Me voilà hélas! bien loin de vous dans ce grand Paris où j’ai beaucoup de peine à me réinstaller. Plus de Salève ni de Jura, le matin devant mes yeux, rien que la brume qui enveloppe, au fond du jardin, les grêles peupliers. Je me consolerais bien vite de ne plus voir les montagnes avec leurs couronnes de neige si vous étiez là. Votre présence dissiperait le brouillard et ferait briller le soleil du printemps à travers cette bruine qui éteint le jour. Quelque effort que je fasse, je me sens envahir par une invincible mélancolie. Il pleut dans mon âme comme dans la rue. J’avais pris une si douce habitude de vivre près de vous qu’il me semblait que cela ne devait jamais finir. Mon départ, tant de fois différé après un séjour plus long que je n’aurais osé l’espérer, m’a surpris comme une catastrophe inattendue. Je ne pouvais y croire et quand les roues du wagon ont commencé à tourner, elles m’ont fait le même mal que si elles me passaient sur le cœur.
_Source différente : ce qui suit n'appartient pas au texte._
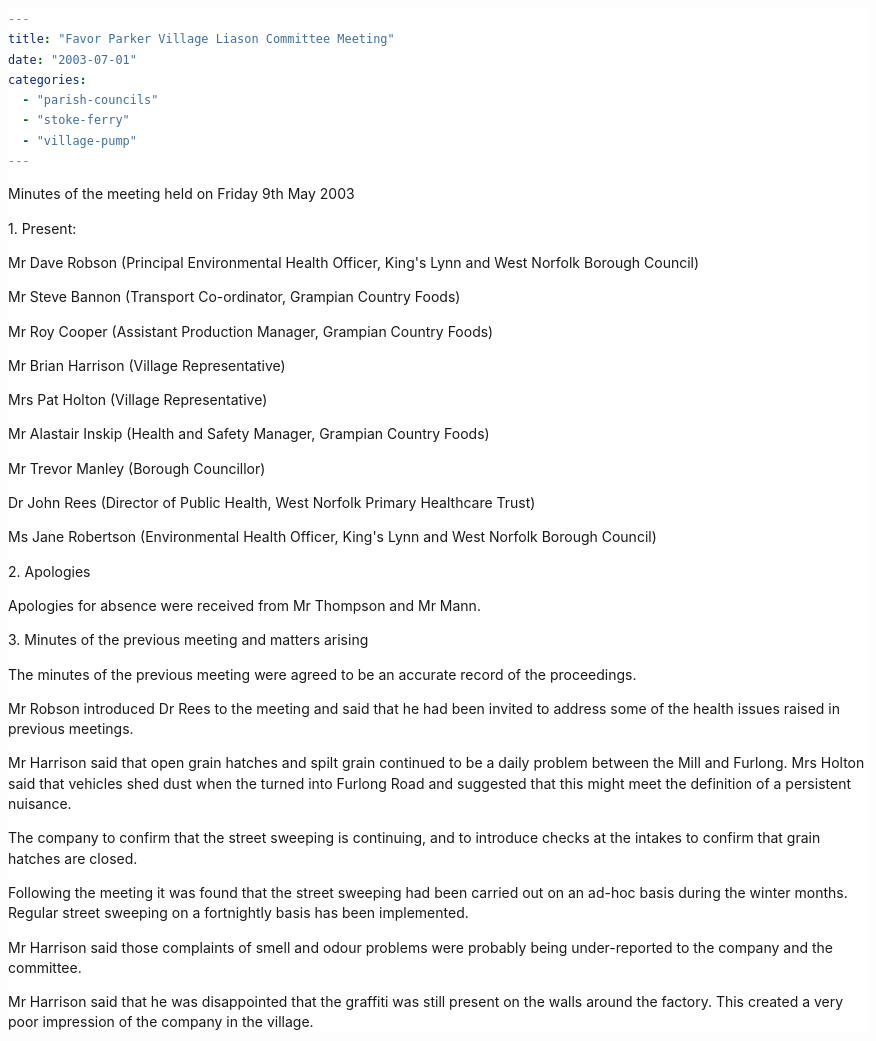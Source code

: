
 ```yaml
---
title: "Favor Parker Village Liason Committee Meeting"
date: "2003-07-01"
categories: 
  - "parish-councils"
  - "stoke-ferry"
  - "village-pump"
---
```


Minutes of the meeting held on Friday 9th May 2003

1\. Present:

Mr Dave Robson (Principal Environmental Health Officer, King's Lynn and West Norfolk Borough Council)

Mr Steve Bannon (Transport Co-ordinator, Grampian Country Foods)

Mr Roy Cooper (Assistant Production Manager, Grampian Country Foods)

Mr Brian Harrison (Village Representative)

Mrs Pat Holton (Village Representative)

Mr Alastair Inskip (Health and Safety Manager, Grampian Country Foods)

Mr Trevor Manley (Borough Councillor)

Dr John Rees (Director of Public Health, West Norfolk Primary Healthcare Trust)

Ms Jane Robertson (Environmental Health Officer, King's Lynn and West Norfolk Borough Council)

2\. Apologies

Apologies for absence were received from Mr Thompson and Mr Mann.

3\. Minutes of the previous meeting and matters arising

The minutes of the previous meeting were agreed to be an accurate record of the proceedings.

Mr Robson introduced Dr Rees to the meeting and said that he had been invited to address some of the health issues raised in previous meetings.

Mr Harrison said that open grain hatches and spilt grain continued to be a daily problem between the Mill and Furlong. Mrs Holton said that vehicles shed dust when the turned into Furlong Road and suggested that this might meet the definition of a persistent nuisance.

The company to confirm that the street sweeping is continuing, and to introduce checks at the intakes to confirm that grain hatches are closed.

Following the meeting it was found that the street sweeping had been carried out on an ad-hoc basis during the winter months. Regular street sweeping on a fortnightly basis has been implemented.

Mr Harrison said those complaints of smell and odour problems were probably being under-reported to the company and the committee.

Mr Harrison said that he was disappointed that the graffiti was still present on the walls around the factory. This created a very poor impression of the company in the village.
Voilà déjà six grands jours que je ne vous ai vue, six grands jours éternels, et qu’est-ce que six jours à côté des mois qui vont s’écouler, oh! combien lentement, avant que je puisse vous revoir! Je me suis déjà ennuyé pour une année au moins. Mon âme est restée à St-Jean près de vous, et je ne sais que faire de mon corps. Je le mène tous les jours au Moniteur pour corriger les épreuves de Spirite dont la publication a commencé ce matin. Lisez, ou plutôt relisez, car vous le connaissez déjà, ce pauvre roman qui n’a d’autre mérite que de refléter votre gracieuse image, d’avoir été rêvé sous vos grands marronniers et peut-être écrit avec une plume qu’avait touchée votre main chérie. L’idée que vos yeux adorés se fixeront quelque temps sur ces lignes, où palpite sous le voile d’une fiction le vrai, le seul amour de mon cœur, sera la plus douce récompense de mon travail. En parcourant ces feuilletons, vous penserez peut-être à celui qui pense toujours à vous à travers les occupations, les ennuis et les tristesses de la vie et dont l’âme ne vous abandonne pas un instant.

N’est-ce pas, cher ange, que vous ne m’oublierez pas, que vous me garderez la petite place que vous m’avez faite dans votre cœur et que vous ne m’ôterez pas l’espérance qui me soutient et me fait vivre ? Je suis plein de doute et de trouble ; malgré vos douces paroles et les marques irrécusables de votre tendresse, je n’ose croire que j’aie fait quelque progrès dans votre affection. Les difficultés de nos rares et courtes entrevues, presque toujours dérangées par des gêneurs (ce mot de la charade que vous ne compreniez pas), la froideur apparente dont vous vous armiez pour détourner le soupçon d’un amour trop transparent de mon côté, ont ôté aux dernières semaines de mon séjour la charmante intimité des premiers mois. La journée qui, disiez-vous en souriant, n’était pas finie, lorsque je réclamais un baiser, quelquefois ne commençait pas, vers la fin. Il me semblait à de certains moments que vous ne m’aimiez plus ou que vous m’aimiez moins.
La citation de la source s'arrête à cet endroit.